*What to do*
Go through the lines of the material and count the ones with the word "content". Give that count alone.
::: Data to examine
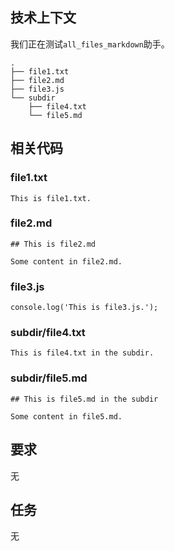 ## 技术上下文

我们正在测试`all_files_markdown`助手。

```
.
├── file1.txt
├── file2.md
├── file3.js
└── subdir
    ├── file4.txt
    └── file5.md

```

## 相关代码

### file1.txt

```
This is file1.txt.
```            
### file2.md

```
## This is file2.md

Some content in file2.md.
```            
### file3.js

```
console.log('This is file3.js.');
```            
### subdir/file4.txt

```
This is file4.txt in the subdir.
```            
### subdir/file5.md

```
## This is file5.md in the subdir

Some content in file5.md.
```            


## 要求

无

## 任务

无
::::::
*Final answer*
2